Nettie Crowe     "... I never liked that much." Nettie states with a frown. "It is a big deal. You carry your memories. You are an almalgation of them. Every behavior, every thought, every fear, conditioned into you by experience." Nettie replies quietly. "Our memories help define who we are. And what we pull from them can feed fires you don't even know you have." she explains, and she looks to her.

    "So, you and wee Sean go to bed hungry that night?"
Mairin Moran     "That's just it though... I haven't thought about that night in years. Not until.." She gives a wan smile. "Yeah. That night and a lot of others. Eventually things got better again. Mom was able to play again, and dad went back to teaching at GSU. We weren't poor. Just..." she shrugs, figuring Nettie will understand. "Just seems kind of a waste to hold onto a memory like that. Probably why I left as soon as I could."
Nettie Crowe     "Was that the first time you felt real fear?" Nettie inquires. "A knife to your throat, your brother crying, in a ruinous Gotham City?" she asks, her voice stretching at the name of the city as she considers her own question.

    "It's important to know what makes you freeze up; at what point I might need to interrupt something. Which I will, in the course of training." she gives a slight smile. "Fear itself is powerful an enemy."
Mairin Moran     Mairin considers the question for a moment, then nods. "Yeah, I guess it was. I mean I grew up pretty isolated from anything remotely resembling that." She shifts in her chair, a measure of that professional curiosity coming back to her eyes, but her face still looking all of her scant 23 years. "But even then. Even in that moment, I don't remember *feeling* fear. I just remember thinking about how I could get away, what I could do, what I could use, how I could do it without leaving Sean behind. And I never looked back on it with fear. Just..."
Nettie Crowe     "'Just'?" Nettie inquires. Every part of her looks Mairin's age. She looks like she'd be at home in the Liberal Arts area, holding up picket signs and any manner of oddball gatherings -- maybe even hacky-sack. Do people even hacky-sack anymore?

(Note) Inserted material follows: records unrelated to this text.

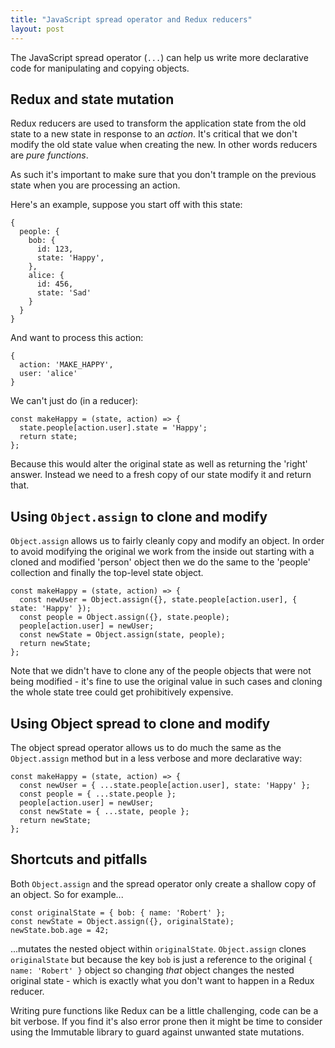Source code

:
 ```yaml
---
title: "JavaScript spread operator and Redux reducers"
layout: post
---
```


The JavaScript spread operator (`...`) can help us write more
declarative code for manipulating and copying objects.

## Redux and state mutation

Redux reducers are used to transform the application state from the old
state to a new state in response to an _action_. It's critical that we
don't modify the old state value when creating the new. In other words
reducers are _pure functions_.

As such it's important to make sure that you don't trample on the
previous state when you are processing an action.

Here's an example, suppose you start off with this state:

    {
      people: {
        bob: {
          id: 123,
          state: 'Happy',
        },
        alice: {
          id: 456,
          state: 'Sad'
        }
      }
    }

And want to process this action:

    {
      action: 'MAKE_HAPPY',
      user: 'alice'
    }

We can't just do (in a reducer):

    const makeHappy = (state, action) => {
      state.people[action.user].state = 'Happy';
      return state;
    };

Because this would alter the original state as well as returning the
'right' answer. Instead we need to a fresh copy of our state modify it
and return that.

## Using `Object.assign` to clone and modify
`Object.assign` allows us to fairly cleanly copy and modify an object.
In order to avoid modifying the original we work from the inside out
starting with a cloned and modified 'person' object then we do the same to
the 'people' collection and finally the top-level state object.

    const makeHappy = (state, action) => {
      const newUser = Object.assign({}, state.people[action.user], { state: 'Happy' });
      const people = Object.assign({}, state.people);
      people[action.user] = newUser;
      const newState = Object.assign(state, people);
      return newState;
    };

Note that we didn't have to clone any of the people objects that were
not being modified - it's fine to use the original value in such cases
and cloning the whole state tree could get prohibitively expensive.

## Using Object spread to clone and modify
The object spread operator allows us to do much the same as the
`Object.assign` method but in a less verbose and more declarative way:

    const makeHappy = (state, action) => {
      const newUser = { ...state.people[action.user], state: 'Happy' };
      const people = { ...state.people };
      people[action.user] = newUser;
      const newState = { ...state, people };
      return newState;
    };

## Shortcuts and pitfalls
Both `Object.assign` and the spread operator only create a shallow copy
of an object. So for example...

    const originalState = { bob: { name: 'Robert' };
    const newState = Object.assign({}, originalState);
    newState.bob.age = 42;

...mutates the nested object within `originalState`. `Object.assign`
clones `originalState` but because the key `bob` is just a reference to
the original `{ name: 'Robert' }` object so changing *that* object
changes the nested original state - which is exactly what you don't want
to happen in a Redux reducer.

Writing pure functions like Redux can be a little challenging, code can
be a bit verbose. If you find it's also error prone then it might be
time to consider using the Immutable library to guard against unwanted
state mutations.
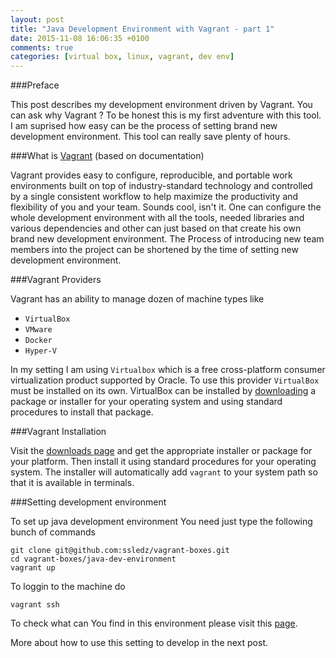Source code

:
 ```yaml
---
layout: post
title: "Java Development Environment with Vagrant - part 1"
date: 2015-11-08 16:06:35 +0100
comments: true
categories: [virtual box, linux, vagrant, dev env]
---
```


###Preface

This post describes my development environment driven by Vagrant. You can ask why Vagrant ? To be honest this is my first adventure with this tool. I am suprised how easy can be the process of setting brand new development environment. This tool can really save plenty of hours. 

###What is [Vagrant](https://docs.vagrantup.com/v2/why-vagrant/index.html) (based on documentation)

Vagrant provides easy to configure, reproducible, and portable work environments built on top of industry-standard technology and controlled by a single consistent workflow to help maximize the productivity and flexibility of you and your team. Sounds cool, isn't it. One can configure the whole development environment with all the tools, needed libraries and various dependencies and other can just based on that create his own brand new development environment. The Process of introducing new team members into the project can be shortened by the time of setting new development environment.

###Vagrant Providers

Vagrant has an ability to manage dozen of machine types like

* ```VirtualBox```
* ```VMware```
* ```Docker```
* ```Hyper-V```

In my setting I am using ```Virtualbox``` which is a free cross-platform consumer virtualization product supported by Oracle. To use this provider ```VirtualBox``` must be installed on its own. VirtualBox can be installed by [downloading](https://www.virtualbox.org/wiki/Downloads) a package or installer for your operating system and using standard procedures to install that package.

###Vagrant Installation

Visit the [downloads page](http://www.vagrantup.com/downloads) and get the appropriate installer or package for your platform. Then install it using standard procedures for your operating system. The installer will automatically add ```vagrant``` to your system path so that it is available in terminals. 

###Setting development environment

To set up java development environment You need just type the following bunch of commands
```
git clone git@github.com:ssledz/vagrant-boxes.git
cd vagrant-boxes/java-dev-environment
vagrant up
```

To loggin to the machine do
```
vagrant ssh
```

To check what can You find in this environment please visit this [page](https://github.com/ssledz/vagrant-boxes/tree/master/java-dev-environment).

More about how to use this setting to develop in the next post.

    But the way she carries herself, the gentle way her presence lends itself to the room was fading. She notably makes no move to physically touch Mairin. She keeps out of arm's reach, in fact.

    "Please, continue, Mairin."
Mairin Moran     "Just... I don't know. I just always look back on that moment as teaching me a lesson. That fear isn't useful. That it would only cloud your judgement and make it so you can't do anything useful." She shrugs. "So I don't ususally have a problem with being afraid. I've always been able to see things clearly and logically." She watches Nettie, perhaps gauging whether or not that is a good thing by her reaction.
Nettie Crowe     Nettie's face is momentarily unreadable, as if she wasn't completely listening, and then she gives a nod.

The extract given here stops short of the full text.